Não culpamos um ao outro, o que foi um progresso. Tínhamos uma tendência a culpar um ao outro pelo o que dava errado.

Estávamos sentados na cadeia, que nada mais era que um espaço demarcado com giz na grama. Um monitor vigiava todos os prisioneiros, garantindo que não fugíssemos sem sermos salvos pelo Salvador.

— E aí? — um cara do time azul se voltou para eu e Isaac como se fôssemos seus companheiros de cela. — Como acabaram aqui?

— Nos trancamos no banheiro e não checamos a saída — murmurou Isaac, que, como sempre, não tinha muita paciência para conversa fiada.

— Ah. Eu só tropecei correndo mesmo.

— Interessante.

Eventualmente, o garoto se cansou de nós e foi conversar com outra pessoa. O que nos trouxe de volta ao silêncio.

— Estou pensando no que escrever no meu testamento se morrermos presos aqui — disse Isaac eventualmente. — Algo como "Ao verme que primeiro roeu as frias carnes do meu cadáver dedico como saudosa lembrança estas memórias póstumas".

— Isso é Machado de Assis — estreitei os olhos. — Como você...?

Ele deu de ombros e mudou de assunto.

— Não foi o pior jeito de passar a última hora, sabe.

— É — concordei, e não dissemos mais nada.

Mas de repente, como um grande cavaleiro sem cavalo, notei Pedro se aproximando por trás. Apertei o braço de Isaac de leve para que ele olhasse também sem chamar a atenção do monitor.

Pedro parecia estar tentando formular uma estratégia, mas por fim deu de ombro e murmurou com os lábios: kamikaze.

O que isso significa? — Isaac sussurrou.

Esbocei um sorriso desconfiado.

Suicida.

E então Giorno soltou um grito bem longe e másculo e correu até a prisão, tocando em nós para nos salvar.

— CORRAM, PORRA! — ele gritou.

Fizemos isso. Saímos correndo enquanto ele salvava os outros, mas então foi pego pelo monitor.

— Boa, Giorno! — Isaac aplaudiu quando já estávamos longe o suficiente.
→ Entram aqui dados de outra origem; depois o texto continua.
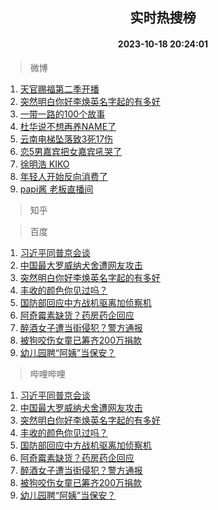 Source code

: <div align="center"><h2>实时热搜榜</h2><h4>2023-10-18 20:24:01</h4></div>

> 微博  

1. [天官赐福第二季开播](https://s.weibo.com/weibo?q=%E5%A4%A9%E5%AE%98%E8%B5%90%E7%A6%8F%E7%AC%AC%E4%BA%8C%E5%AD%A3%E5%BC%80%E6%92%AD&t=31&band_rank=1&Refer=top)<br />
2. [突然明白你好李焕英名字起的有多好](https://s.weibo.com/weibo?q=%23%E7%AA%81%E7%84%B6%E6%98%8E%E7%99%BD%E4%BD%A0%E5%A5%BD%E6%9D%8E%E7%84%95%E8%8B%B1%E5%90%8D%E5%AD%97%E8%B5%B7%E7%9A%84%E6%9C%89%E5%A4%9A%E5%A5%BD%23&t=31&band_rank=2&Refer=top)<br />
3. [一带一路的100个故事](https://s.weibo.com/weibo?q=%23%E4%B8%80%E5%B8%A6%E4%B8%80%E8%B7%AF%E7%9A%84100%E4%B8%AA%E6%95%85%E4%BA%8B%23&t=31&band_rank=3&Refer=top)<br />
4. [杜华说不想再养NAME了](https://s.weibo.com/weibo?q=%23%E6%9D%9C%E5%8D%8E%E8%AF%B4%E4%B8%8D%E6%83%B3%E5%86%8D%E5%85%BBNAME%E4%BA%86%23&t=31&band_rank=4&Refer=top)<br />
5. [云南电梯坠落致3死17伤](https://s.weibo.com/weibo?q=%23%E4%BA%91%E5%8D%97%E7%94%B5%E6%A2%AF%E5%9D%A0%E8%90%BD%E8%87%B43%E6%AD%BB17%E4%BC%A4%23&t=31&band_rank=5&Refer=top)<br />
6. [恋5男嘉宾把女嘉宾吼哭了](https://s.weibo.com/weibo?q=%23%E6%81%8B5%E7%94%B7%E5%98%89%E5%AE%BE%E6%8A%8A%E5%A5%B3%E5%98%89%E5%AE%BE%E5%90%BC%E5%93%AD%E4%BA%86%23&t=31&band_rank=6&Refer=top)<br />
7. [徐明浩 KIKO](https://s.weibo.com/weibo?q=%E5%BE%90%E6%98%8E%E6%B5%A9%20KIKO&t=31&band_rank=7&Refer=top)<br />
8. [年轻人开始反向消费了](https://s.weibo.com/weibo?q=%23%E5%B9%B4%E8%BD%BB%E4%BA%BA%E5%BC%80%E5%A7%8B%E5%8F%8D%E5%90%91%E6%B6%88%E8%B4%B9%E4%BA%86%23&t=31&band_rank=8&Refer=top)<br />
9. [papi酱 老板直播间](https://s.weibo.com/weibo?q=papi%E9%85%B1%20%E8%80%81%E6%9D%BF%E7%9B%B4%E6%92%AD%E9%97%B4&t=31&band_rank=9&Refer=top)<br />

> 知乎  


> 百度  

1. [习近平同普京会谈](https://www.baidu.com/s?wd=%E4%B9%A0%E8%BF%91%E5%B9%B3%E5%90%8C%E6%99%AE%E4%BA%AC%E4%BC%9A%E8%B0%88&sa=fyb_news&rsv_dl=fyb_news)<br />
2. [中国最大罗威纳犬舍遭网友攻击](https://www.baidu.com/s?wd=%E4%B8%AD%E5%9B%BD%E6%9C%80%E5%A4%A7%E7%BD%97%E5%A8%81%E7%BA%B3%E7%8A%AC%E8%88%8D%E9%81%AD%E7%BD%91%E5%8F%8B%E6%94%BB%E5%87%BB&sa=fyb_news&rsv_dl=fyb_news)<br />
3. [突然明白你好李焕英名字起的有多好](https://www.baidu.com/s?wd=%E7%AA%81%E7%84%B6%E6%98%8E%E7%99%BD%E4%BD%A0%E5%A5%BD%E6%9D%8E%E7%84%95%E8%8B%B1%E5%90%8D%E5%AD%97%E8%B5%B7%E7%9A%84%E6%9C%89%E5%A4%9A%E5%A5%BD&sa=fyb_news&rsv_dl=fyb_news)<br />
4. [丰收的颜色你见过吗？](https://www.baidu.com/s?wd=%E4%B8%B0%E6%94%B6%E7%9A%84%E9%A2%9C%E8%89%B2%E4%BD%A0%E8%A7%81%E8%BF%87%E5%90%97%EF%BC%9F&sa=fyb_news&rsv_dl=fyb_news)<br />
5. [国防部回应中方战机驱离加侦察机](https://www.baidu.com/s?wd=%E5%9B%BD%E9%98%B2%E9%83%A8%E5%9B%9E%E5%BA%94%E4%B8%AD%E6%96%B9%E6%88%98%E6%9C%BA%E9%A9%B1%E7%A6%BB%E5%8A%A0%E4%BE%A6%E5%AF%9F%E6%9C%BA&sa=fyb_news&rsv_dl=fyb_news)<br />
6. [阿奇霉素缺货？药房药企回应](https://www.baidu.com/s?wd=%E9%98%BF%E5%A5%87%E9%9C%89%E7%B4%A0%E7%BC%BA%E8%B4%A7%EF%BC%9F%E8%8D%AF%E6%88%BF%E8%8D%AF%E4%BC%81%E5%9B%9E%E5%BA%94&sa=fyb_news&rsv_dl=fyb_news)<br />
7. [醉酒女子遭当街侵犯？警方通报](https://www.baidu.com/s?wd=%E9%86%89%E9%85%92%E5%A5%B3%E5%AD%90%E9%81%AD%E5%BD%93%E8%A1%97%E4%BE%B5%E7%8A%AF%EF%BC%9F%E8%AD%A6%E6%96%B9%E9%80%9A%E6%8A%A5&sa=fyb_news&rsv_dl=fyb_news)<br />
8. [被狗咬伤女童已筹齐200万捐款](https://www.baidu.com/s?wd=%E8%A2%AB%E7%8B%97%E5%92%AC%E4%BC%A4%E5%A5%B3%E7%AB%A5%E5%B7%B2%E7%AD%B9%E9%BD%90200%E4%B8%87%E6%8D%90%E6%AC%BE&sa=fyb_news&rsv_dl=fyb_news)<br />
9. [幼儿园聘“阿姨”当保安？](https://www.baidu.com/s?wd=%E5%B9%BC%E5%84%BF%E5%9B%AD%E8%81%98%E2%80%9C%E9%98%BF%E5%A7%A8%E2%80%9D%E5%BD%93%E4%BF%9D%E5%AE%89%EF%BC%9F&sa=fyb_news&rsv_dl=fyb_news)<br />

> 哔哩哔哩  

1. [习近平同普京会谈](https://www.baidu.com/s?wd=%E4%B9%A0%E8%BF%91%E5%B9%B3%E5%90%8C%E6%99%AE%E4%BA%AC%E4%BC%9A%E8%B0%88&sa=fyb_news&rsv_dl=fyb_news)<br />
2. [中国最大罗威纳犬舍遭网友攻击](https://www.baidu.com/s?wd=%E4%B8%AD%E5%9B%BD%E6%9C%80%E5%A4%A7%E7%BD%97%E5%A8%81%E7%BA%B3%E7%8A%AC%E8%88%8D%E9%81%AD%E7%BD%91%E5%8F%8B%E6%94%BB%E5%87%BB&sa=fyb_news&rsv_dl=fyb_news)<br />
3. [突然明白你好李焕英名字起的有多好](https://www.baidu.com/s?wd=%E7%AA%81%E7%84%B6%E6%98%8E%E7%99%BD%E4%BD%A0%E5%A5%BD%E6%9D%8E%E7%84%95%E8%8B%B1%E5%90%8D%E5%AD%97%E8%B5%B7%E7%9A%84%E6%9C%89%E5%A4%9A%E5%A5%BD&sa=fyb_news&rsv_dl=fyb_news)<br />
4. [丰收的颜色你见过吗？](https://www.baidu.com/s?wd=%E4%B8%B0%E6%94%B6%E7%9A%84%E9%A2%9C%E8%89%B2%E4%BD%A0%E8%A7%81%E8%BF%87%E5%90%97%EF%BC%9F&sa=fyb_news&rsv_dl=fyb_news)<br />
5. [国防部回应中方战机驱离加侦察机](https://www.baidu.com/s?wd=%E5%9B%BD%E9%98%B2%E9%83%A8%E5%9B%9E%E5%BA%94%E4%B8%AD%E6%96%B9%E6%88%98%E6%9C%BA%E9%A9%B1%E7%A6%BB%E5%8A%A0%E4%BE%A6%E5%AF%9F%E6%9C%BA&sa=fyb_news&rsv_dl=fyb_news)<br />
6. [阿奇霉素缺货？药房药企回应](https://www.baidu.com/s?wd=%E9%98%BF%E5%A5%87%E9%9C%89%E7%B4%A0%E7%BC%BA%E8%B4%A7%EF%BC%9F%E8%8D%AF%E6%88%BF%E8%8D%AF%E4%BC%81%E5%9B%9E%E5%BA%94&sa=fyb_news&rsv_dl=fyb_news)<br />
7. [醉酒女子遭当街侵犯？警方通报](https://www.baidu.com/s?wd=%E9%86%89%E9%85%92%E5%A5%B3%E5%AD%90%E9%81%AD%E5%BD%93%E8%A1%97%E4%BE%B5%E7%8A%AF%EF%BC%9F%E8%AD%A6%E6%96%B9%E9%80%9A%E6%8A%A5&sa=fyb_news&rsv_dl=fyb_news)<br />
8. [被狗咬伤女童已筹齐200万捐款](https://www.baidu.com/s?wd=%E8%A2%AB%E7%8B%97%E5%92%AC%E4%BC%A4%E5%A5%B3%E7%AB%A5%E5%B7%B2%E7%AD%B9%E9%BD%90200%E4%B8%87%E6%8D%90%E6%AC%BE&sa=fyb_news&rsv_dl=fyb_news)<br />
9. [幼儿园聘“阿姨”当保安？](https://www.baidu.com/s?wd=%E5%B9%BC%E5%84%BF%E5%9B%AD%E8%81%98%E2%80%9C%E9%98%BF%E5%A7%A8%E2%80%9D%E5%BD%93%E4%BF%9D%E5%AE%89%EF%BC%9F&sa=fyb_news&rsv_dl=fyb_news)<br />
— Faltam dez minutos para o jogo acabar, mano! — Pedro deu de ombros. — Eu vou é curtir o cárcere.

Percebi que segurara a mão de Isaac automaticamente quando começamos a correr, então pelo menos o elástico não estourara.

* * *

— Acredita que ficamos em segundo?

— Bem, não por causa da nossa contribuição de uma bolinha — comentei.

— Talvez três. E se alguém do nosso time pegou as bolinhas que deixamos cair?

Esbocei um sorriso.

— Acho que jamais saberemos.

— Vai para o luau mais tarde?

— Provavelmente não.

— Eu quero é cair na cama até amanhã.

— Te entendo, cara.

— Então... Hum, boa noite, Peruzzo.

Fitei-o por um momento.

— Boa noite, Geymer.

Isaac

— Você vem, mano? — Pedro me chamou quando estava indo para o luau.

Dei de ombros.

— Pode ir na frente.

Fiquei sentado na varanda por pelo menos uns vinte minutos. Podia ouvir o violão e a cantoria ao longe. Cansado do escuro e do frio, aproximei-me da fogueira, mas não a ponto de poder ser visto. Vi Allison num canto, olhando para o céu estrelado. Lembrei-me das estrelas no teto dela. Percebi, então, que eu sabia bem mais sobre ela do que ela sabia sobre mim, e que eu vinha tratando tudo o que ela me contara com um pouco de descaso. Antes que me desse conta, estava me sentando ao seu lado.

Hey — murmurei. — Resolveu vir, hein?

— Marina me obrigou — ela disse, ainda olhando para o céu. — E então me largou aqui.

— Que bacana da parte dela.

Allison

Dei de ombros. Ficamos em silêncio por um minuto, e então notei que Isaac estava olhando para mim.

— O que foi?

Ele desviou os olhos acinzentados, ajeitando os óculos, tirou algo do bolso e me deu. Era uma foto de uma mulher em seus quarenta anos, com cabelos castanhos, óculos grandes e um sorriso maior ainda.

— Quem é? — perguntei.

— Mrs. Tattford — ele fitava a fogueira. — Peguei essa foto quando fui na casa dela. Sou uma pessoa ruim.

— Bem... Ela não deve ter se importado.

— Ela não estava lá. Mrs. Tattford foi minha professora de Inglês da 8a série. Ela foi a única pessoa que não acreditou que eu era um inútil. Uma vez até me elogiou aos meus pais. Não que tenha ajudado em alguma coisa, é claro. Conversávamos por horas depois da escola às vezes. Mrs. Tattford tinha uma grande paixão além do marido e dois filhos — um sorriso escapou de seus lábios. — O Brasil.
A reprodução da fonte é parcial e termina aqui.